*Required action*:
Give the count of lines in the data that include "baterias", with no other words.

*Information given*:
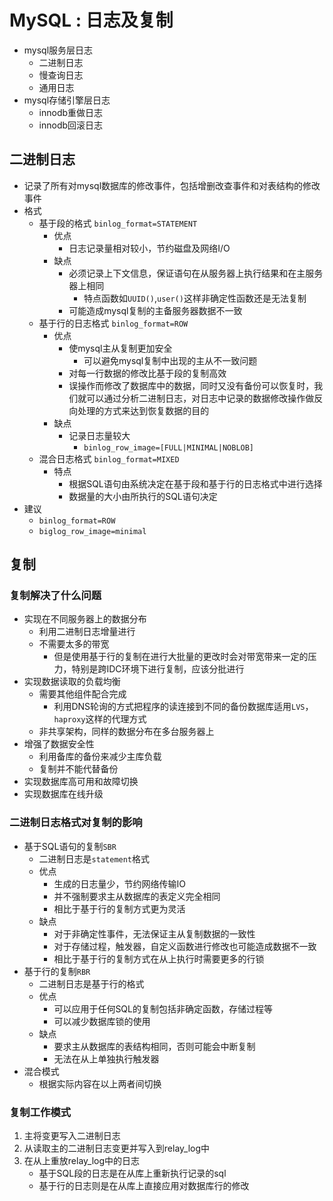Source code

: # MySQL : 日志及复制
* mysql服务层日志
    * 二进制日志
    * 慢查询日志
    * 通用日志
* mysql存储引擎层日志
    * innodb重做日志
    * innodb回滚日志

## 二进制日志
* 记录了所有对mysql数据库的修改事件，包括增删改查事件和对表结构的修改事件
* 格式
    * 基于段的格式 `binlog_format=STATEMENT`
        * 优点
            * 日志记录量相对较小，节约磁盘及网络I/O
        * 缺点
            * 必须记录上下文信息，保证语句在从服务器上执行结果和在主服务器上相同
                * 特点函数如`UUID()`,`user()`这样非确定性函数还是无法复制
            * 可能造成mysql复制的主备服务器数据不一致
    * 基于行的日志格式 `binlog_format=ROW`
        * 优点
            * 使mysql主从复制更加安全
                * 可以避免mysql复制中出现的主从不一致问题
            * 对每一行数据的修改比基于段的复制高效
            * 误操作而修改了数据库中的数据，同时又没有备份可以恢复时，我们就可以通过分析二进制日志，对日志中记录的数据修改操作做反向处理的方式来达到恢复数据的目的
        * 缺点
            * 记录日志量较大
                * `binlog_row_image=[FULL|MINIMAL|NOBLOB]`
    * 混合日志格式 `binlog_format=MIXED`
        * 特点
            * 根据SQL语句由系统决定在基于段和基于行的日志格式中进行选择
            * 数据量的大小由所执行的SQL语句决定
* 建议
    * `binlog_format=ROW`
    * `biglog_row_image=minimal`

## 复制
### 复制解决了什么问题
* 实现在不同服务器上的数据分布
    * 利用二进制日志增量进行
    * 不需要太多的带宽
        * 但是使用基于行的复制在进行大批量的更改时会对带宽带来一定的压力，特别是跨IDC环境下进行复制，应该分批进行
* 实现数据读取的负载均衡
    * 需要其他组件配合完成
        * 利用DNS轮询的方式把程序的读连接到不同的备份数据库适用`LVS`，`haproxy`这样的代理方式
    * 非共享架构，同样的数据分布在多台服务器上
* 增强了数据安全性
    * 利用备库的备份来减少主库负载
    * 复制并不能代替备份
* 实现数据库高可用和故障切换
* 实现数据库在线升级

### 二进制日志格式对复制的影响
* 基于SQL语句的复制`SBR`
    * 二进制日志是`statement`格式
    * 优点
        * 生成的日志量少，节约网络传输IO
        * 并不强制要求主从数据库的表定义完全相同
        * 相比于基于行的复制方式更为灵活
    * 缺点
        * 对于非确定性事件，无法保证主从复制数据的一致性
        * 对于存储过程，触发器，自定义函数进行修改也可能造成数据不一致
        * 相比于基于行的复制方式在从上执行时需要更多的行锁
* 基于行的复制`RBR`
    * 二进制日志是基于行的格式
    * 优点
        * 可以应用于任何SQL的复制包括非确定函数，存储过程等
        * 可以减少数据库锁的使用
    * 缺点
        * 要求主从数据库的表结构相同，否则可能会中断复制
        * 无法在从上单独执行触发器
* 混合模式
    * 根据实际内容在以上两者间切换

### 复制工作模式
1. 主将变更写入二进制日志
1. 从读取主的二进制日志变更并写入到relay_log中
1. 在从上重放relay_log中的日志
    * 基于SQL段的日志是在从库上重新执行记录的sql
    * 基于行的日志则是在从库上直接应用对数据库行的修改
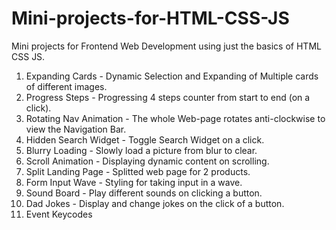 # Mini-projects-for-HTML-CSS-JS
Mini projects for Frontend Web Development using just the basics of HTML CSS JS.

1. Expanding Cards - Dynamic Selection and Expanding of Multiple cards of different images. 
2. Progress Steps - Progressing 4 steps counter from start to end (on a click).
3. Rotating Nav Animation - The whole Web-page rotates anti-clockwise to view the Navigation Bar.
4. Hidden Search Widget - Toggle Search Widget on a click.
5. Blurry Loading - Slowly load a picture from blur to clear.
6. Scroll Animation - Displaying dynamic content on scrolling.
7. Split Landing Page - Splitted web page for 2 products.
8. Form Input Wave - Styling for taking input in a wave.
9. Sound Board - Play different sounds on clicking a button.
10. Dad Jokes - Display and change jokes on the click of a button.
11. Event Keycodes
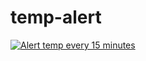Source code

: # temp-alert

[![Alert temp every 15 minutes](https://github.com/santi-eidu/temp-alert/actions/workflows/workflow.yaml/badge.svg?branch=main)](https://github.com/santi-eidu/temp-alert/actions/workflows/workflow.yaml)
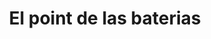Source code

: ---
title: "El point de las baterias"
url: /lecheria/el-point-de-las-baterias/
shop: piezas de automóviles
---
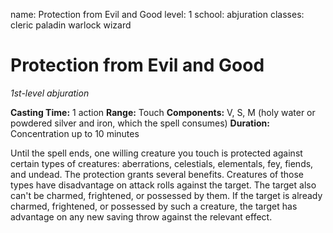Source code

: name: Protection from Evil and Good
level: 1
school: abjuration
classes: cleric
         paladin
         warlock
         wizard

# Protection from Evil and Good
_1st-level abjuration_

**Casting Time:** 1 action
**Range:** Touch
**Components:** V, S, M (holy water or powdered silver and iron, which the spell consumes)
**Duration:** Concentration up to 10 minutes

Until the spell ends, one willing creature you touch is protected against certain types of creatures: aberrations, celestials, elementals, fey, fiends, and undead.
The protection grants several benefits. Creatures of those types have disadvantage on attack rolls against the target. The target also can't be charmed, frightened, or possessed by them. If the target is already charmed, frightened, or possessed by such a creature, the target has advantage on any new saving throw against the relevant effect.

*Response to the task*:
2